---- Task data

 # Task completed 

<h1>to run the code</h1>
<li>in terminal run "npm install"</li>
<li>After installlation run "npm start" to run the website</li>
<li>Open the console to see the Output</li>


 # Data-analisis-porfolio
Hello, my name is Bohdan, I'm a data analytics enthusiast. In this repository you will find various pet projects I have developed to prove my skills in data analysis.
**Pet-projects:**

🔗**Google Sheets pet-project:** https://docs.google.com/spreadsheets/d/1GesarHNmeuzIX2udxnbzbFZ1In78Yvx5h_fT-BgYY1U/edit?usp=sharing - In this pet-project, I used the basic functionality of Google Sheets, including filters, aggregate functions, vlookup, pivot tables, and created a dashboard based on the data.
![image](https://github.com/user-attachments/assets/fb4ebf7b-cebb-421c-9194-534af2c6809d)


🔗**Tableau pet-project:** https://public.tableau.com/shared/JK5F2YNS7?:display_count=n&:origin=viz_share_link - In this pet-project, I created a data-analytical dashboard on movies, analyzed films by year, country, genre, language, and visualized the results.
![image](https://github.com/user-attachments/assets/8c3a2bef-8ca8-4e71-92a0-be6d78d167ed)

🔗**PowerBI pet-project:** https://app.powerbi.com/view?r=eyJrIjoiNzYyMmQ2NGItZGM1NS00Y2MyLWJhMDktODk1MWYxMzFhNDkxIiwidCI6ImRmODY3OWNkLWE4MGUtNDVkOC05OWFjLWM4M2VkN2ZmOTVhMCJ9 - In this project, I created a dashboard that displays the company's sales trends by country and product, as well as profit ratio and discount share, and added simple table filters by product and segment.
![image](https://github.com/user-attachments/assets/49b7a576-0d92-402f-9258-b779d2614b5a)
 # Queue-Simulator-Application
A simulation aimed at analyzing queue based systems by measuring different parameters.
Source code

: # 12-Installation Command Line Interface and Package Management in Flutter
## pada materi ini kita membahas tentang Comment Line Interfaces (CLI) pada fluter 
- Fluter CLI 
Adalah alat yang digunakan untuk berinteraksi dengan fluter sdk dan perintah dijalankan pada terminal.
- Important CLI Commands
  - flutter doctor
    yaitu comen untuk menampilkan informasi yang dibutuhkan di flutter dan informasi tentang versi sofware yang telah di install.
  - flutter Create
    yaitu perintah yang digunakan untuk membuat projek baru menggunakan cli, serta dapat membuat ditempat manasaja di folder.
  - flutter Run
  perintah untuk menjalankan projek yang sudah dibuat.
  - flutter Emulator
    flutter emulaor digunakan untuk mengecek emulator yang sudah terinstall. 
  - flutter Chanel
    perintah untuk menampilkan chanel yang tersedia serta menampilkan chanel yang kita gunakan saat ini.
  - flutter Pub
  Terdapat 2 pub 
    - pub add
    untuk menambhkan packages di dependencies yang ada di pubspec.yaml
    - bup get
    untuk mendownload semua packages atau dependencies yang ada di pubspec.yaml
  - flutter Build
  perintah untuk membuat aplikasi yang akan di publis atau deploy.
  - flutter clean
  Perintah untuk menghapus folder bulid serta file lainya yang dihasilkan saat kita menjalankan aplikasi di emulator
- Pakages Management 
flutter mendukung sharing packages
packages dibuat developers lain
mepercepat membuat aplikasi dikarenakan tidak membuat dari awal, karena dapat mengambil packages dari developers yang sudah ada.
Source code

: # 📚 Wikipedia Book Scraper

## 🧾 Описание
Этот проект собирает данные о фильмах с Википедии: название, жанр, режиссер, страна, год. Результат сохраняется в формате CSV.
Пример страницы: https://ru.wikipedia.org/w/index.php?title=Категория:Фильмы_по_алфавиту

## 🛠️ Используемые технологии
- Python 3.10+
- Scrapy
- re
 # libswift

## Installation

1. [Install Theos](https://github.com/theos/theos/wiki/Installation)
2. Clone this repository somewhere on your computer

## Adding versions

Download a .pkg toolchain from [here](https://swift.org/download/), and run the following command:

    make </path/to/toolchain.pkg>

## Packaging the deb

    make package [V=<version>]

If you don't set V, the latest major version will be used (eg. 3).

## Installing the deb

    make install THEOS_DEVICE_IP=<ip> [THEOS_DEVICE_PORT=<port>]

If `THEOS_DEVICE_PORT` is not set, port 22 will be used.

--------

Identify every line above with the string "created" in it. Copy those lines.

Your solution:
🔗**Google Sheets pet-project:** https://docs.google.com/spreadsheets/d/1GesarHNmeuzIX2udxnbzbFZ1In78Yvx5h_fT-BgYY1U/edit?usp=sharing - In this pet-project, I used the basic functionality of Google Sheets, including filters, aggregate functions, vlookup, pivot tables, and created a dashboard based on the data.
🔗**Tableau pet-project:** https://public.tableau.com/shared/JK5F2YNS7?:display_count=n&:origin=viz_share_link - In this pet-project, I created a data-analytical dashboard on movies, analyzed films by year, country, genre, language, and visualized the results.
🔗**PowerBI pet-project:** https://app.powerbi.com/view?r=eyJrIjoiNzYyMmQ2NGItZGM1NS00Y2MyLWJhMDktODk1MWYxMzFhNDkxIiwidCI6ImRmODY3OWNkLWE4MGUtNDVkOC05OWFjLWM4M2VkN2ZmOTVhMCJ9 - In this project, I created a dashboard that displays the company's sales trends by country and product, as well as profit ratio and discount share, and added simple table filters by product and segment.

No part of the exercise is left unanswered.